**WHAT YOU ARE ASKED TO DO**
Each line of the entries, from the first to the line containing "- Predict the", is to be transcribed exactly as it stands; include no other lines.

::::

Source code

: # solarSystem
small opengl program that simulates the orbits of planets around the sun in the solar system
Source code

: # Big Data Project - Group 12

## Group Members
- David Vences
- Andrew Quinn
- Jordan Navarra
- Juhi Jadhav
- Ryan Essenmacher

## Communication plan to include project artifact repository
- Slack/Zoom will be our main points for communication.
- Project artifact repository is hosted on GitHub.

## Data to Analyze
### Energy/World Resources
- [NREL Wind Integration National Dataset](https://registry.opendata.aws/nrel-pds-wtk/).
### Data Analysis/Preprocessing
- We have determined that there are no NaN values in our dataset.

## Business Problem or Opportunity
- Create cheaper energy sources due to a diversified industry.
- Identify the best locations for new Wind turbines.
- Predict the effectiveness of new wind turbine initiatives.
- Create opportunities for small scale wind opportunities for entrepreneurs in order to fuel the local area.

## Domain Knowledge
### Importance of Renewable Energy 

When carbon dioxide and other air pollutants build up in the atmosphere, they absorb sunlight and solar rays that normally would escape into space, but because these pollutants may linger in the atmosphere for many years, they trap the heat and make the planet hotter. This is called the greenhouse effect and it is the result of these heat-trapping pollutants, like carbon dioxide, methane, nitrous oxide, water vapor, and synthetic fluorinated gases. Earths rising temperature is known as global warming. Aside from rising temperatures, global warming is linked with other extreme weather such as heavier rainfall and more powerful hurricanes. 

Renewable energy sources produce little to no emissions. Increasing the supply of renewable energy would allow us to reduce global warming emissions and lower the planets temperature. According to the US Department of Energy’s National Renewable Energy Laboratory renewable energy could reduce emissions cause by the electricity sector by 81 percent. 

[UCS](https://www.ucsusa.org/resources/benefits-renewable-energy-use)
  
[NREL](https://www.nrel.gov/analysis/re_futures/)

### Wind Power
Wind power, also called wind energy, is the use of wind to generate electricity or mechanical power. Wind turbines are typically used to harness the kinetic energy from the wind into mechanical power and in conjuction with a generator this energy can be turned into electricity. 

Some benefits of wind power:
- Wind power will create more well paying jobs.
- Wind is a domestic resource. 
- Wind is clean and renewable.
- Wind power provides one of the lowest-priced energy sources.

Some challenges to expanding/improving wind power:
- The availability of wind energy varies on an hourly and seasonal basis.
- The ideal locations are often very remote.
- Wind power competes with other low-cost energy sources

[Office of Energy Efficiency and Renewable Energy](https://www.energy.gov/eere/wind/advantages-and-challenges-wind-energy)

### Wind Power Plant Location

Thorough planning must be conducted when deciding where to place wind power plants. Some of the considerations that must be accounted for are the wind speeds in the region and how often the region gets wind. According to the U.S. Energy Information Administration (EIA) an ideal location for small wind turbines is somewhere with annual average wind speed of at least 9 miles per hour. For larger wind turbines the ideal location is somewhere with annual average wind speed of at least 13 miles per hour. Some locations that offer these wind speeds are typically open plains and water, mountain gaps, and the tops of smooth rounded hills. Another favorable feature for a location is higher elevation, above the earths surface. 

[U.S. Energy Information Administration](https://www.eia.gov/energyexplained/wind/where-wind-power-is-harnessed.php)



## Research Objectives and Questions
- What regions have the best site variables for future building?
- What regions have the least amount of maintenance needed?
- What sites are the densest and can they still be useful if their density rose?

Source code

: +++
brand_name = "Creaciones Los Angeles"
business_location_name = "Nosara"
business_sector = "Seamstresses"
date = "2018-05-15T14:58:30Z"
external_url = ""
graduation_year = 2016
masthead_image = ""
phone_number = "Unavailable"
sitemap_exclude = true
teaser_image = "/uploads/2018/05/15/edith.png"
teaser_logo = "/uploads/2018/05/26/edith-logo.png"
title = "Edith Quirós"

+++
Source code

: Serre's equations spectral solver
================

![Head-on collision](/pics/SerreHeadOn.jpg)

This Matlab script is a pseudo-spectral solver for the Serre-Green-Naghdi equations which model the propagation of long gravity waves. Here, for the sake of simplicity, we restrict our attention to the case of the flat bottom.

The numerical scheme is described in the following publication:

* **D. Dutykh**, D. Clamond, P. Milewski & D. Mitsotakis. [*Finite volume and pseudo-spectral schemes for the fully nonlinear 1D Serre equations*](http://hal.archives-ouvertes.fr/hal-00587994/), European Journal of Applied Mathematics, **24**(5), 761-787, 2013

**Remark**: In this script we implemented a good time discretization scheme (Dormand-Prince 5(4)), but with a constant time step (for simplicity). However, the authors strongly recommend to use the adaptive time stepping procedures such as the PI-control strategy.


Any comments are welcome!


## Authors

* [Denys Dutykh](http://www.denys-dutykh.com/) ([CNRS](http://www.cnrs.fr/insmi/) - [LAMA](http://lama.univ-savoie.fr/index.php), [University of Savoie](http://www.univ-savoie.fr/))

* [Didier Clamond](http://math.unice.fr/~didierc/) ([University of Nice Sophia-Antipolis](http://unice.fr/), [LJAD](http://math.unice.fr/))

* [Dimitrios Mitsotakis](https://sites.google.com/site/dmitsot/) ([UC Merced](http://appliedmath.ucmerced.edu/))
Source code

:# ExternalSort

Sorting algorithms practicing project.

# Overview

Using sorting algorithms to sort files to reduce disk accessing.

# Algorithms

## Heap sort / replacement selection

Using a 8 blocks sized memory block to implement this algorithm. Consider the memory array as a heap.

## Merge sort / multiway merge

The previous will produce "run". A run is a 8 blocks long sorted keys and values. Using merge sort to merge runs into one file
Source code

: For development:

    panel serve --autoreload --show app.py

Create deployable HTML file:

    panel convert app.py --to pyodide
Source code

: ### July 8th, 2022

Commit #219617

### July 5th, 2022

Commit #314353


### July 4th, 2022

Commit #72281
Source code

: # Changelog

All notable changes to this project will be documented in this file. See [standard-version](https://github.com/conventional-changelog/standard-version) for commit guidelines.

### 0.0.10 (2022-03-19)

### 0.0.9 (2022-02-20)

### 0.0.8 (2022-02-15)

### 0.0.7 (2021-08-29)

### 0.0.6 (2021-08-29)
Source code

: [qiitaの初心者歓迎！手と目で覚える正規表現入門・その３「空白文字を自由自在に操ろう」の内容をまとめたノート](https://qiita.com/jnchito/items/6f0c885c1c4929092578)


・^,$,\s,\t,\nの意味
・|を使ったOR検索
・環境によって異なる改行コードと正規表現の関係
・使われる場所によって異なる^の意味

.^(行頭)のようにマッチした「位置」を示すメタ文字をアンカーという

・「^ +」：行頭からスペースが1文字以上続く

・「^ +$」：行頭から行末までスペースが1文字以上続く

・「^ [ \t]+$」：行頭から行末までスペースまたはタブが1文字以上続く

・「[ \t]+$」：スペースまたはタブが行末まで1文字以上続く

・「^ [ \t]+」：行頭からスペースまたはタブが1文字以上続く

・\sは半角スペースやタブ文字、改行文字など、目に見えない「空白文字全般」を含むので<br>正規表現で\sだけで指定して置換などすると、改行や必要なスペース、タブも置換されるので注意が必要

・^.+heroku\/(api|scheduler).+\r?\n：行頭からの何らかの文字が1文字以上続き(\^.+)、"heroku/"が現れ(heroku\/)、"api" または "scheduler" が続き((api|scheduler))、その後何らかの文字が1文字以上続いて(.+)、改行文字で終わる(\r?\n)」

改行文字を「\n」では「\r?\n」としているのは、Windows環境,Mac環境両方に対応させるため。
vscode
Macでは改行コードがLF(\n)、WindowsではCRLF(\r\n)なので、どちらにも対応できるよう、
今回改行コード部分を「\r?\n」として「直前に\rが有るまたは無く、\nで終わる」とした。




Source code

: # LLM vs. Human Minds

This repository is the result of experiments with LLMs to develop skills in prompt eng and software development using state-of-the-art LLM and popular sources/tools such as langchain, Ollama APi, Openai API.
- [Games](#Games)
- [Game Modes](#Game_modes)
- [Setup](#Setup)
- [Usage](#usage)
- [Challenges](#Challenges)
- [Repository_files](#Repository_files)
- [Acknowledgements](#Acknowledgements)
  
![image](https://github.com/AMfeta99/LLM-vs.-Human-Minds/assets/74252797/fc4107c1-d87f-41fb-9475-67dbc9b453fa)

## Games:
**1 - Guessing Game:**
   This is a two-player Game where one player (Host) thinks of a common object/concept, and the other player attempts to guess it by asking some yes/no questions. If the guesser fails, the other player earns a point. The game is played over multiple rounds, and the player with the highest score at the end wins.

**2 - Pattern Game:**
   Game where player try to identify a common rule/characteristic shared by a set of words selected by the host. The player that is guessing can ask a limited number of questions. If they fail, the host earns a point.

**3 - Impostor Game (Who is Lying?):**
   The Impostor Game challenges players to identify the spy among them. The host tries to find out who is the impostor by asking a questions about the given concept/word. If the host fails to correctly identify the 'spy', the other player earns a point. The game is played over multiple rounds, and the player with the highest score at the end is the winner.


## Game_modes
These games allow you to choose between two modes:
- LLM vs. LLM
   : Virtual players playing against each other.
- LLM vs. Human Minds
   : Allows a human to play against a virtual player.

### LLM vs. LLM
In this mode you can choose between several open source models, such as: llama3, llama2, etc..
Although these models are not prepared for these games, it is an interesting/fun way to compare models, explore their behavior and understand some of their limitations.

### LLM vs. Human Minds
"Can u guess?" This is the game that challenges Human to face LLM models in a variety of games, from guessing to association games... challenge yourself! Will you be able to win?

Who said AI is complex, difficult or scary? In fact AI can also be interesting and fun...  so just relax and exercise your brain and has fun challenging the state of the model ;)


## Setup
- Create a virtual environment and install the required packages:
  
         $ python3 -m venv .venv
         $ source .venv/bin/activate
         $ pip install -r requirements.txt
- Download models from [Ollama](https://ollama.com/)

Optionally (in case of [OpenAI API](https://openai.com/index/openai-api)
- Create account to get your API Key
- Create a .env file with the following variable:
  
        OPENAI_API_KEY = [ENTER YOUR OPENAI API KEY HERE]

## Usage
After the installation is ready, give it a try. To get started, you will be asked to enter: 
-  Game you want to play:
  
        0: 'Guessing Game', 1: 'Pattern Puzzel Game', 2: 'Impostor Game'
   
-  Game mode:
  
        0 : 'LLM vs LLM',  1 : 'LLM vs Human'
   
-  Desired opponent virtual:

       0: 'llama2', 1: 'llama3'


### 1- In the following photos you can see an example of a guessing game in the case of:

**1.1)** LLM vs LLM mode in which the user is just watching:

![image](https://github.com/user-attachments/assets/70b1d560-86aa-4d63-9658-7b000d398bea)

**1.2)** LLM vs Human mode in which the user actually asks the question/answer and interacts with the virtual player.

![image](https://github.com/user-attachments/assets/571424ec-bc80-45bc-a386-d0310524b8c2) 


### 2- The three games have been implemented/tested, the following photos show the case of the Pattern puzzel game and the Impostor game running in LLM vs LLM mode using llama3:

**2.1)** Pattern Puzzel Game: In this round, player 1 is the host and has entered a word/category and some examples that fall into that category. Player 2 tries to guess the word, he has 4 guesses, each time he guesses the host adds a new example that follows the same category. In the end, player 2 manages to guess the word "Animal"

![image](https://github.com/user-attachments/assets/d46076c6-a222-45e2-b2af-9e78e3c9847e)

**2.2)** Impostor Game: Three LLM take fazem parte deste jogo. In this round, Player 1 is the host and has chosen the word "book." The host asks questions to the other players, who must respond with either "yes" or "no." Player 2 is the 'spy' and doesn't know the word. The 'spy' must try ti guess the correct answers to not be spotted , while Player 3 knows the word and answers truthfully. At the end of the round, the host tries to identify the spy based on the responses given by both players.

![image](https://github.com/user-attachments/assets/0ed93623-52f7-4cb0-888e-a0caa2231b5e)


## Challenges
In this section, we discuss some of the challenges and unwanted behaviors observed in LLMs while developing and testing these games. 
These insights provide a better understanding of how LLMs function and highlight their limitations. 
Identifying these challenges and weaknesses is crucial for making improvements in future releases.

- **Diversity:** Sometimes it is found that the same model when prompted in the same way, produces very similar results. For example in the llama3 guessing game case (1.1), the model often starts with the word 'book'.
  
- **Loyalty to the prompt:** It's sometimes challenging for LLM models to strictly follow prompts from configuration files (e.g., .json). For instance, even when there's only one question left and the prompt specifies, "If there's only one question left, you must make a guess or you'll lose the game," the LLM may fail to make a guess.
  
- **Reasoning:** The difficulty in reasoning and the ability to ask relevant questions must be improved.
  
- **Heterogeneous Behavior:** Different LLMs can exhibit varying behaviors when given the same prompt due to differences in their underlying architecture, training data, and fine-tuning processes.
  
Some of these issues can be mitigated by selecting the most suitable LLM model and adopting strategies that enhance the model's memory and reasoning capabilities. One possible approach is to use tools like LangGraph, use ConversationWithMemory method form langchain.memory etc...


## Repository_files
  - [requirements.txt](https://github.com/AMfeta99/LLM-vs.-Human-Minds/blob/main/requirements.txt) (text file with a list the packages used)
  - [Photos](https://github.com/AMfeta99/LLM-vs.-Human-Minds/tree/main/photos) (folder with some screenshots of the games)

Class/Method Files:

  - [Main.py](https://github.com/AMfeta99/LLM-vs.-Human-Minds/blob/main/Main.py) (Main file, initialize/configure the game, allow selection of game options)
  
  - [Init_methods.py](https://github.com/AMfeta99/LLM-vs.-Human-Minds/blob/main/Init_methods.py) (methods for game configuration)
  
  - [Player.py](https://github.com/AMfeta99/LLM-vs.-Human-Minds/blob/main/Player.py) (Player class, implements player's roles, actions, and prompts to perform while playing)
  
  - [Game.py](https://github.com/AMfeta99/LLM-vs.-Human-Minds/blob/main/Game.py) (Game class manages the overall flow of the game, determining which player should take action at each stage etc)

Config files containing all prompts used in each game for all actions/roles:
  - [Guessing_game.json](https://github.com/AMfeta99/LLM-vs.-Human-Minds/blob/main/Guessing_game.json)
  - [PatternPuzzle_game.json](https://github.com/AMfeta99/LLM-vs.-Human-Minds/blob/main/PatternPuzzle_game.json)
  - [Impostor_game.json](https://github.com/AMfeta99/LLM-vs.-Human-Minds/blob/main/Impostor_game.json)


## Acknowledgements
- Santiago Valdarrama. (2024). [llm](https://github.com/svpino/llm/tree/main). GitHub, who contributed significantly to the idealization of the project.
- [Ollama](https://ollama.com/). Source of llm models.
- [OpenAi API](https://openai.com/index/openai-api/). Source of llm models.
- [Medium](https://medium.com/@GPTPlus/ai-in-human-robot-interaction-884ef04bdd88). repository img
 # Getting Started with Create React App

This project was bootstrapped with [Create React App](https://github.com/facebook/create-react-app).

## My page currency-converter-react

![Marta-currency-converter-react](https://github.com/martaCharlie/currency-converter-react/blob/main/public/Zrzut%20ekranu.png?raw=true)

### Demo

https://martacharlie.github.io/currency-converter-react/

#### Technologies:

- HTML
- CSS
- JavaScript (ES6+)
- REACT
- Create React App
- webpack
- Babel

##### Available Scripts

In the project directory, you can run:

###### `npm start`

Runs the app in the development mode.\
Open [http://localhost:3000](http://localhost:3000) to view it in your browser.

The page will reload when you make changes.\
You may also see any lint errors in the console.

::::

**EXERCISE ANSWER**
Source code

: # solarSystem
small opengl program that simulates the orbits of planets around the sun in the solar system
Source code

: # Big Data Project - Group 12

## Group Members
- David Vences
- Andrew Quinn
- Jordan Navarra
- Juhi Jadhav
- Ryan Essenmacher

## Communication plan to include project artifact repository
- Slack/Zoom will be our main points for communication.
- Project artifact repository is hosted on GitHub.

## Data to Analyze
### Energy/World Resources
- [NREL Wind Integration National Dataset](https://registry.opendata.aws/nrel-pds-wtk/).
### Data Analysis/Preprocessing
- We have determined that there are no NaN values in our dataset.

## Business Problem or Opportunity
- Create cheaper energy sources due to a diversified industry.
- Identify the best locations for new Wind turbines.
- Predict the effectiveness of new wind turbine initiatives.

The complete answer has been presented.